(Excerpts from a dataset)
====================

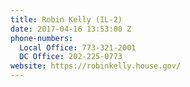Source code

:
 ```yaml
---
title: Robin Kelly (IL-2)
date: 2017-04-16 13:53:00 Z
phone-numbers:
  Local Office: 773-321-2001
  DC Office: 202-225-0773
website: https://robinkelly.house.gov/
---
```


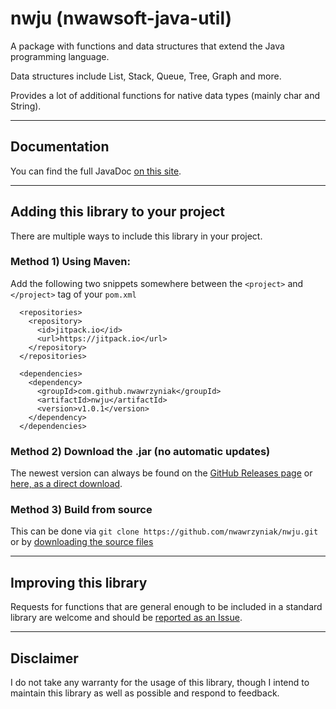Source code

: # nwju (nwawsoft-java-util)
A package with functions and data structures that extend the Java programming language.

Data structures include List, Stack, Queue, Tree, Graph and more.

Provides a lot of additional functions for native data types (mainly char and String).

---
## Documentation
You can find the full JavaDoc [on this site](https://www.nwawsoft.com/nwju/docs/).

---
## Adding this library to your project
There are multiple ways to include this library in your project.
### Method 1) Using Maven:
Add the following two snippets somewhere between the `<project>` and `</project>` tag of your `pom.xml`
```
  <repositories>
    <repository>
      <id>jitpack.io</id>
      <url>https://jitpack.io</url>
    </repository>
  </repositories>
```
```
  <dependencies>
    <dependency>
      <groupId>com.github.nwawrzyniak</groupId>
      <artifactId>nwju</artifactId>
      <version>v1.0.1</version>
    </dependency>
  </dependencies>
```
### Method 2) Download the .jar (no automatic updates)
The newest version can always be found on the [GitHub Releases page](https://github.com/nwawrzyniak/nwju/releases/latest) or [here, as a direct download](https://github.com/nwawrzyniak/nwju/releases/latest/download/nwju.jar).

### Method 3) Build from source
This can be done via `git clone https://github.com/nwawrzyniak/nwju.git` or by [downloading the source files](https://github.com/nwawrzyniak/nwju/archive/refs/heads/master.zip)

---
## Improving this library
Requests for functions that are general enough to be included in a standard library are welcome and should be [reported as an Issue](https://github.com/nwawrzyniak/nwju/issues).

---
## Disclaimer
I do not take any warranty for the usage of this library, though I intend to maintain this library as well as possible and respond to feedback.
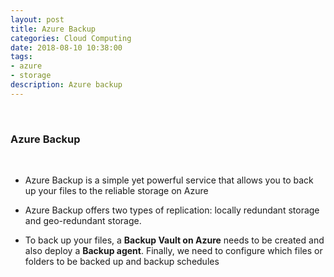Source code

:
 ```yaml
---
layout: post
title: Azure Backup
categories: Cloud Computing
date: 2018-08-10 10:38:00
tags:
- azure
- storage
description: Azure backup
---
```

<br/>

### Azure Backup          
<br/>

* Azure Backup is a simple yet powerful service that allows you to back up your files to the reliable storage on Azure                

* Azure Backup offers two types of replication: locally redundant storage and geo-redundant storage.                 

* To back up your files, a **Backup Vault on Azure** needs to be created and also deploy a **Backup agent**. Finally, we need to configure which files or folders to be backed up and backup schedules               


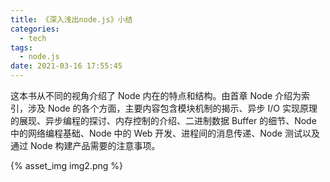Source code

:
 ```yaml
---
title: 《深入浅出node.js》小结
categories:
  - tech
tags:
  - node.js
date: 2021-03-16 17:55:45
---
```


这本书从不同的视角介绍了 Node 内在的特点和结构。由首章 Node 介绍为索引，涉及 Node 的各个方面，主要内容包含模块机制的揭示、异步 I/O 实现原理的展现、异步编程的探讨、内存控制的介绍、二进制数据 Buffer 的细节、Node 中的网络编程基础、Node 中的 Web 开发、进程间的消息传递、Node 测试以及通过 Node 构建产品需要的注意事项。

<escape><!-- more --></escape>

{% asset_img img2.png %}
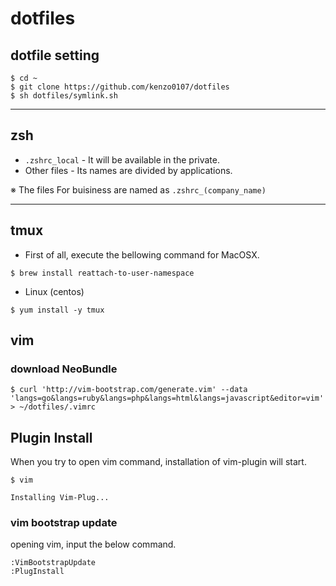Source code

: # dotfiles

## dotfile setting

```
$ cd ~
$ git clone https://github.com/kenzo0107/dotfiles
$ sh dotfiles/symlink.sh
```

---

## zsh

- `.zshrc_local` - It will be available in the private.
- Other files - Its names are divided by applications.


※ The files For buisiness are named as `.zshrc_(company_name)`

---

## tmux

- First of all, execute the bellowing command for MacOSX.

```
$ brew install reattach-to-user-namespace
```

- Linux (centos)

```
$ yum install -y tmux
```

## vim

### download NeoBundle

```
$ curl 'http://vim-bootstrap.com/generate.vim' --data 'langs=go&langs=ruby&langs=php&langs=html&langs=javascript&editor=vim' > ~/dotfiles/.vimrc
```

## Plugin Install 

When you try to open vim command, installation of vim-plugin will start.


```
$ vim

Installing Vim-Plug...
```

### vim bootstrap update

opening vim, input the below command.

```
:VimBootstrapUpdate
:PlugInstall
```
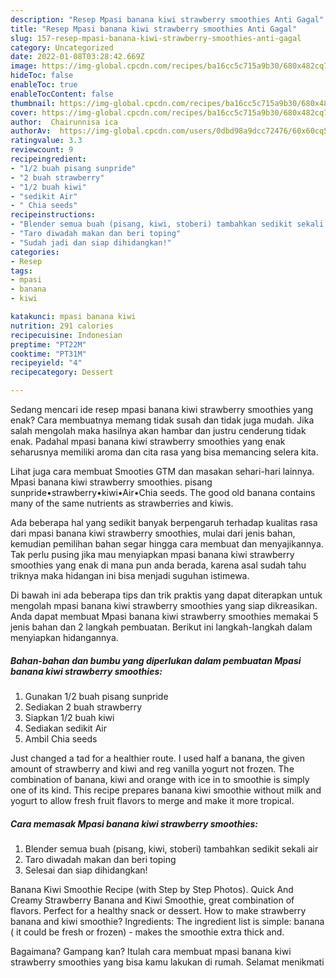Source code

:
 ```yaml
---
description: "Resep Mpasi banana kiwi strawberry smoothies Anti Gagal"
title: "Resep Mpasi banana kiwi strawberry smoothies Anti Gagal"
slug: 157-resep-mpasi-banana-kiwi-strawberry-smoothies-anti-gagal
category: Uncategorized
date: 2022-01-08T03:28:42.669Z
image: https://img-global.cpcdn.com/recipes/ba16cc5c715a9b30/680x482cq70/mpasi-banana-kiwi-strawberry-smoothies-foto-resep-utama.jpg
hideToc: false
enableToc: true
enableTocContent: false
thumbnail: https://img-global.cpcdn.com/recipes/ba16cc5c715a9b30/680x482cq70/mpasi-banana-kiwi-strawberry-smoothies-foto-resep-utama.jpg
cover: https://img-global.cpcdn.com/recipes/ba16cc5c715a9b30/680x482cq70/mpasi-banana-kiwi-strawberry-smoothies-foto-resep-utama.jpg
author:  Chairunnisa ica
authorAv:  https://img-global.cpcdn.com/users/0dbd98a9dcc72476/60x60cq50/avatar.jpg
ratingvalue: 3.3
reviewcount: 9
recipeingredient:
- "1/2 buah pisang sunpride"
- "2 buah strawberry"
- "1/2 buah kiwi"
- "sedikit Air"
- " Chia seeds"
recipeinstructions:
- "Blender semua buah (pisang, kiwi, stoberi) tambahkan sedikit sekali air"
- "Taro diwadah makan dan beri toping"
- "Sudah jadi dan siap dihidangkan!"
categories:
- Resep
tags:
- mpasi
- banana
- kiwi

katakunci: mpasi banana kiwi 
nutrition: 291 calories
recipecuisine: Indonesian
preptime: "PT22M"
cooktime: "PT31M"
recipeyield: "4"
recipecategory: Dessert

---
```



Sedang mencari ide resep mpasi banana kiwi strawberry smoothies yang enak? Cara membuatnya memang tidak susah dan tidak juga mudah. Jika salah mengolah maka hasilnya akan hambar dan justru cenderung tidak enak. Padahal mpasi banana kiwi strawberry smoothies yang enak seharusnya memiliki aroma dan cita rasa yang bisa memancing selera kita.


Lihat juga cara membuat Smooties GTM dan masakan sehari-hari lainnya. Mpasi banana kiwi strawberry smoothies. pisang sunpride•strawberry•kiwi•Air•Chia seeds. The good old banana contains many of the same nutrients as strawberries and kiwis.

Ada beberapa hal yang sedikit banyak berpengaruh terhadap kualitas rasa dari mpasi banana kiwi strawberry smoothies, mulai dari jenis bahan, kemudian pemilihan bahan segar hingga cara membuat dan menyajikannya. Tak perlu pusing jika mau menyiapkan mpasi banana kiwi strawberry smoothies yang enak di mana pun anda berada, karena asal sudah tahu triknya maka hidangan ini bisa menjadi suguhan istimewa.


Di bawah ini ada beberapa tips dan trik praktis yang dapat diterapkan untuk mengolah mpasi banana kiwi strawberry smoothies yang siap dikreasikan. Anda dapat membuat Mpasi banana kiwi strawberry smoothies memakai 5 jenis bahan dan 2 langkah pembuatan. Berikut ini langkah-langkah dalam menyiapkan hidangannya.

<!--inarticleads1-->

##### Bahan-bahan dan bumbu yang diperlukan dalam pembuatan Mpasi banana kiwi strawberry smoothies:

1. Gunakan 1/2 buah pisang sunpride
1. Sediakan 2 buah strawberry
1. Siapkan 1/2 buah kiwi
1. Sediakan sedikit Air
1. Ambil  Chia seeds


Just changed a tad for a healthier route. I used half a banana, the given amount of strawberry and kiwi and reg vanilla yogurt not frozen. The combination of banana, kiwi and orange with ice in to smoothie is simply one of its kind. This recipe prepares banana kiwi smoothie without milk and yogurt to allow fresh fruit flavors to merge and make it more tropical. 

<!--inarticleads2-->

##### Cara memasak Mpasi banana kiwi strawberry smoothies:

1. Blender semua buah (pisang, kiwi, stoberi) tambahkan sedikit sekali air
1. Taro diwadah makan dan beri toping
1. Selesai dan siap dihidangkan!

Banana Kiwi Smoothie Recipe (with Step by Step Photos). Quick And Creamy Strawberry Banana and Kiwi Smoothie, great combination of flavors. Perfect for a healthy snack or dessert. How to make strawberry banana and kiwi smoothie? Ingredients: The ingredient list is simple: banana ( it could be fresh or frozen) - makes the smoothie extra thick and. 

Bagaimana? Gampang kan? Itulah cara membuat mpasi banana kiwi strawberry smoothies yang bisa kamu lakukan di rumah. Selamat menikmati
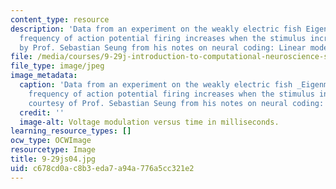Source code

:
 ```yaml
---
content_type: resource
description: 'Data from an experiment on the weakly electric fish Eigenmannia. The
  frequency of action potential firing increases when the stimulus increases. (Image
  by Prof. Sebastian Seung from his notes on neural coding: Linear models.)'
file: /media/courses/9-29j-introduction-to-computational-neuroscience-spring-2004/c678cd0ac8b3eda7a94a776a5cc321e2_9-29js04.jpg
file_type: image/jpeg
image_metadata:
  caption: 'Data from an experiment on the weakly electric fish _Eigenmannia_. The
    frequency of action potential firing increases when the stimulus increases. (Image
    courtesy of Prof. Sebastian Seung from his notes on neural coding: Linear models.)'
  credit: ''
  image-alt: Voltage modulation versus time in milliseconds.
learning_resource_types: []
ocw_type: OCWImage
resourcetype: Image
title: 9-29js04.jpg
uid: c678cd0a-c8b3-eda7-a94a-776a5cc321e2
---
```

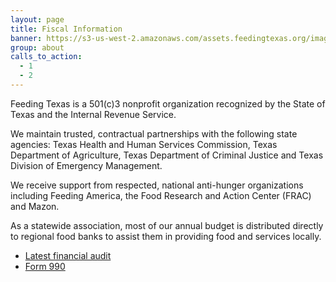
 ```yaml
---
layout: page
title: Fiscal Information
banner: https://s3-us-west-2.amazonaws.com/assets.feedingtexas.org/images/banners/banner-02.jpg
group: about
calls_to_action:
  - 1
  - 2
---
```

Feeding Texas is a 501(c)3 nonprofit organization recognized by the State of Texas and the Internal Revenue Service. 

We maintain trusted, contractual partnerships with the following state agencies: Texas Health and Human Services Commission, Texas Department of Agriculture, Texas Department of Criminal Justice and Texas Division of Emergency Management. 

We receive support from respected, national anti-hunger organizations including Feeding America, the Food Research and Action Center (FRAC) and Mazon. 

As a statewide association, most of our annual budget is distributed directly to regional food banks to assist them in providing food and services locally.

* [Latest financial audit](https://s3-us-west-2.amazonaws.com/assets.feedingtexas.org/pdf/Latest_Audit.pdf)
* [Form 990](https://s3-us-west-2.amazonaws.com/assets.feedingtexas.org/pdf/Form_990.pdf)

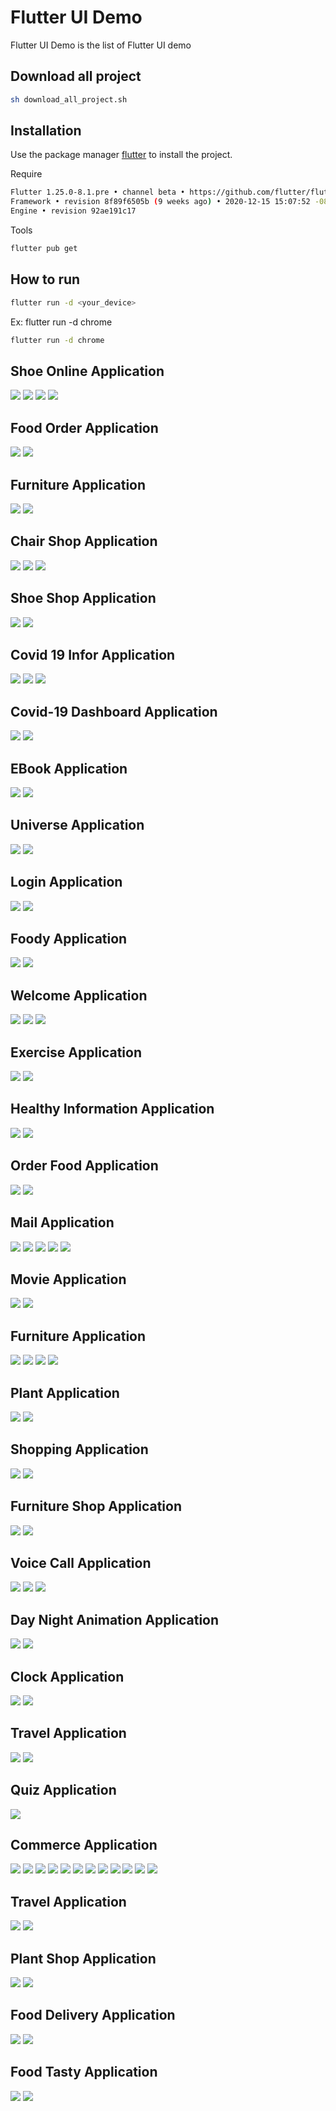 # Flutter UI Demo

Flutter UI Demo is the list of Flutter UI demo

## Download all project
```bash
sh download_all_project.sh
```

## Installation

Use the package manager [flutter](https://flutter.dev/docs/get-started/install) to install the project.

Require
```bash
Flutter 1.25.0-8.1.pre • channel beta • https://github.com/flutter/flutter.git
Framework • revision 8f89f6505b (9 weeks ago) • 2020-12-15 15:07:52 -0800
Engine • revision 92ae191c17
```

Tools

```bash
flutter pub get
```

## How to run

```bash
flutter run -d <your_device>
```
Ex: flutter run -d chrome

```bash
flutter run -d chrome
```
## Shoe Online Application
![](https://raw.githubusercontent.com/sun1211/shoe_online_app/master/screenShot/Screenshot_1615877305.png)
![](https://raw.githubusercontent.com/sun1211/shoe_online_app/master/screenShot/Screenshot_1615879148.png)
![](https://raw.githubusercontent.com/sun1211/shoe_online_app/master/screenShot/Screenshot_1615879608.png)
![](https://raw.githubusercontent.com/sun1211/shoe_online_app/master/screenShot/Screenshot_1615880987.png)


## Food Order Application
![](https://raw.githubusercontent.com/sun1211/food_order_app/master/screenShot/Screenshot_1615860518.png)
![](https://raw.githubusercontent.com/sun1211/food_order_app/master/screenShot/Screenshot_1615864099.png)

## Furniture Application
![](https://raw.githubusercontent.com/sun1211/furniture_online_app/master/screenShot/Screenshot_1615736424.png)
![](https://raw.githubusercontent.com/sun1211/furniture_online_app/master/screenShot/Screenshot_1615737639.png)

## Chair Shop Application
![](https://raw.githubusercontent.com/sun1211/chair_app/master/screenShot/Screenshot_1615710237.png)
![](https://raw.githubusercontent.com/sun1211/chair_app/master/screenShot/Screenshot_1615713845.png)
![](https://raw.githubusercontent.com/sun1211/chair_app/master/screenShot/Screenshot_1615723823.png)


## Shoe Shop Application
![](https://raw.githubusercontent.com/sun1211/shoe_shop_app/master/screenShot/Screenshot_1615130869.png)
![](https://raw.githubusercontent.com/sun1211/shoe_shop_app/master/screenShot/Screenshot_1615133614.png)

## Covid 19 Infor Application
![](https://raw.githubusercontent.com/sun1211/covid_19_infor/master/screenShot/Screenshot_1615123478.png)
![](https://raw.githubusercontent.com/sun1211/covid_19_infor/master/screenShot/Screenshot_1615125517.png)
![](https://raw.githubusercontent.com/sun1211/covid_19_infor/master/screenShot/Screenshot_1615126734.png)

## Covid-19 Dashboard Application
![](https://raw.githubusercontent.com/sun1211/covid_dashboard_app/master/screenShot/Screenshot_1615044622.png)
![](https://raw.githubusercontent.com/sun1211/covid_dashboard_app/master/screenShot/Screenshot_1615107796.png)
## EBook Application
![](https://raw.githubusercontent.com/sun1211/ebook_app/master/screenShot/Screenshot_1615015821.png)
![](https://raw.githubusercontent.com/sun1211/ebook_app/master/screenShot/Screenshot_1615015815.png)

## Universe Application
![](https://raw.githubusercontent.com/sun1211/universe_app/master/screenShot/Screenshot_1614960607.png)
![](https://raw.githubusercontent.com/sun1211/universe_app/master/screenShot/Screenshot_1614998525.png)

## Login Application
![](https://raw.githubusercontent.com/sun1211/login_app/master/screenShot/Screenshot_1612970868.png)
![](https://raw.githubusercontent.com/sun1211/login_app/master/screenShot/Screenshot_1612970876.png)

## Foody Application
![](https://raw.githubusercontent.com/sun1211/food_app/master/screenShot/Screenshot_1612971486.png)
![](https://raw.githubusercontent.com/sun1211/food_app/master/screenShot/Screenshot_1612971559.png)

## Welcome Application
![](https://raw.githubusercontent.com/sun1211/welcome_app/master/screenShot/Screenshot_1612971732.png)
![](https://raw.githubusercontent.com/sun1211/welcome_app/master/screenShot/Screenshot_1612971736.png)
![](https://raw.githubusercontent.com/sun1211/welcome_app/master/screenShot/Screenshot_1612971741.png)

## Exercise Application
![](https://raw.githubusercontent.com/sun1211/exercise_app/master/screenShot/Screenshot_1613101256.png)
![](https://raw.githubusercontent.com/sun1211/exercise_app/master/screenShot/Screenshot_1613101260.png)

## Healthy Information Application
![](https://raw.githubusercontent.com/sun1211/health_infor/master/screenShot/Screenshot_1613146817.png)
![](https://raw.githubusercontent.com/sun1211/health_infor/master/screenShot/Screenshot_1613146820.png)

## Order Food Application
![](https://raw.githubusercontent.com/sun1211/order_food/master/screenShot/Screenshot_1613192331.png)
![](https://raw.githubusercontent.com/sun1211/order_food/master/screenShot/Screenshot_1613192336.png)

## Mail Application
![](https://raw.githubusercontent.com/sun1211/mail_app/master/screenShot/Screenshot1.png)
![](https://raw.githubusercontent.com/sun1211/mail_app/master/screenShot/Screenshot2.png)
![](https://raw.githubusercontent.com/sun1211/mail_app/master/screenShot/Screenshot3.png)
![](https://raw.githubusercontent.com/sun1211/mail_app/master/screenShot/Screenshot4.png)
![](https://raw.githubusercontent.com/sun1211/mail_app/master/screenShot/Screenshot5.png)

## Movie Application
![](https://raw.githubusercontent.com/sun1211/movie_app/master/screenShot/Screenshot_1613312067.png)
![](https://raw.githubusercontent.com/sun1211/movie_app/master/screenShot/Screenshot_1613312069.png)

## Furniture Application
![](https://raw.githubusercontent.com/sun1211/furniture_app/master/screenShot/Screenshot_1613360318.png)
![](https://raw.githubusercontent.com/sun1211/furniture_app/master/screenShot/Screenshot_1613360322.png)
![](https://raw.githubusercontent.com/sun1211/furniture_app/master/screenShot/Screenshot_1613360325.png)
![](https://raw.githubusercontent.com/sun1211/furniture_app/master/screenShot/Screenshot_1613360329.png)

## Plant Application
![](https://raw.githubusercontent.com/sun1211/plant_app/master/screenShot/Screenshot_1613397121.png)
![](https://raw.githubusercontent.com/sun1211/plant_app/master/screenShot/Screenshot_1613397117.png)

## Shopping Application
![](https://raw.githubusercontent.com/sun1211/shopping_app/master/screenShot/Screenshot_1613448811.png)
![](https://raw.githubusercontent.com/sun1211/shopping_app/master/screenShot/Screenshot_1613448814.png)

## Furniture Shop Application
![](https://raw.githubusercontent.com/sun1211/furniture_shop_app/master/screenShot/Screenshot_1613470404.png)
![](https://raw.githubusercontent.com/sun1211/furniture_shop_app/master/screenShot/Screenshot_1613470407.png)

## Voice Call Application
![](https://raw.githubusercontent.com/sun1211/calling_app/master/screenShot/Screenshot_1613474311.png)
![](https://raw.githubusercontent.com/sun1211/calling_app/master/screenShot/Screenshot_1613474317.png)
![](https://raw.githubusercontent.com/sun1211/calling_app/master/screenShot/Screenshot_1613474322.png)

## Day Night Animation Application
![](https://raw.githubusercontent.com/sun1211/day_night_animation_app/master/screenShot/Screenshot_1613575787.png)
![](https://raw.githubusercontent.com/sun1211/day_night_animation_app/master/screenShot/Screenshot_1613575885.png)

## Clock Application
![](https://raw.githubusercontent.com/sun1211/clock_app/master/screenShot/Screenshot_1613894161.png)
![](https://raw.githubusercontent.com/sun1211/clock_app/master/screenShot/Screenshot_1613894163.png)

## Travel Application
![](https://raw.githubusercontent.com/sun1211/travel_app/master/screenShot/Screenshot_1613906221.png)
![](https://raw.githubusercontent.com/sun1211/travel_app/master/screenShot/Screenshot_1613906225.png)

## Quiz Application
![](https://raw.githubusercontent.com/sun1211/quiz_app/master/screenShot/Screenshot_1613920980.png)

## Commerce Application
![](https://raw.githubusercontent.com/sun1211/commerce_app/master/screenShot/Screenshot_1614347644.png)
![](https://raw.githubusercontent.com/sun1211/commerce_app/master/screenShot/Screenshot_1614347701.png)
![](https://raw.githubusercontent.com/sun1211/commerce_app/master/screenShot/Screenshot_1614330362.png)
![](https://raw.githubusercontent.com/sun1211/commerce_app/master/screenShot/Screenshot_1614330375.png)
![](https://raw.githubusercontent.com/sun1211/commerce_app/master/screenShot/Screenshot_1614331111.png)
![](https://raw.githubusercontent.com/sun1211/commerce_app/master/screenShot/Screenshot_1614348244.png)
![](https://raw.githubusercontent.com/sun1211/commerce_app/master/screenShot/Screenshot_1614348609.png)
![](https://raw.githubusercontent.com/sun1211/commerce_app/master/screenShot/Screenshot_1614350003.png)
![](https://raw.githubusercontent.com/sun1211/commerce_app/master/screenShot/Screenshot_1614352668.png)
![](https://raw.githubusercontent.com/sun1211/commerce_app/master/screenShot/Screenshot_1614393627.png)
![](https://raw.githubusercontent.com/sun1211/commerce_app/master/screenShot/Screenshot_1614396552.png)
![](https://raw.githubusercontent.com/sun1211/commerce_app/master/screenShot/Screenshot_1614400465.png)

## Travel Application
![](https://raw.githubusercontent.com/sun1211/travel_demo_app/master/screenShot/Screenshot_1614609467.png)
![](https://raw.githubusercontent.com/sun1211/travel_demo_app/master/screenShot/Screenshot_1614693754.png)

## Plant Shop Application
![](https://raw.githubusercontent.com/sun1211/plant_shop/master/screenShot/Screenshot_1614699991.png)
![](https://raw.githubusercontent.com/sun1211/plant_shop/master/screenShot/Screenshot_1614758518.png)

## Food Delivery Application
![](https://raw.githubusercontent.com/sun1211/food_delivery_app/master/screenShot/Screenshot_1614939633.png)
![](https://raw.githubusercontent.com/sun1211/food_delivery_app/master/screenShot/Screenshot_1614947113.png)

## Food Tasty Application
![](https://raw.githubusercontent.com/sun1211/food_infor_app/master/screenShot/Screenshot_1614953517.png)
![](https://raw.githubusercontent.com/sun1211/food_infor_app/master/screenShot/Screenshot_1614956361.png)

====================

* TASK TO COMPLETE *
The response is to contain exactly the lines from the beginning of the data through the line containing "## Disclaimer", both ends included, and nothing else; omit the pictures.

* ANSWER TO THIS TASK *
Source code

:
 ```yaml
---
title: Robin Kelly (IL-2)
date: 2017-04-16 13:53:00 Z
phone-numbers:
  Local Office: 773-321-2001
  DC Office: 202-225-0773
website: https://robinkelly.house.gov/
---
```


Source code

: # nwju (nwawsoft-java-util)
A package with functions and data structures that extend the Java programming language.

Data structures include List, Stack, Queue, Tree, Graph and more.

Provides a lot of additional functions for native data types (mainly char and String).

---
## Documentation
You can find the full JavaDoc [on this site](https://www.nwawsoft.com/nwju/docs/).

---
## Adding this library to your project
There are multiple ways to include this library in your project.
### Method 1) Using Maven:
Add the following two snippets somewhere between the `<project>` and `</project>` tag of your `pom.xml`
```
  <repositories>
    <repository>
      <id>jitpack.io</id>
      <url>https://jitpack.io</url>
    </repository>
  </repositories>
```
```
  <dependencies>
    <dependency>
      <groupId>com.github.nwawrzyniak</groupId>
      <artifactId>nwju</artifactId>
      <version>v1.0.1</version>
    </dependency>
  </dependencies>
```
### Method 2) Download the .jar (no automatic updates)
The newest version can always be found on the [GitHub Releases page](https://github.com/nwawrzyniak/nwju/releases/latest) or [here, as a direct download](https://github.com/nwawrzyniak/nwju/releases/latest/download/nwju.jar).

### Method 3) Build from source
This can be done via `git clone https://github.com/nwawrzyniak/nwju.git` or by [downloading the source files](https://github.com/nwawrzyniak/nwju/archive/refs/heads/master.zip)

---
## Improving this library
Requests for functions that are general enough to be included in a standard library are welcome and should be [reported as an Issue](https://github.com/nwawrzyniak/nwju/issues).

---
## Disclaimer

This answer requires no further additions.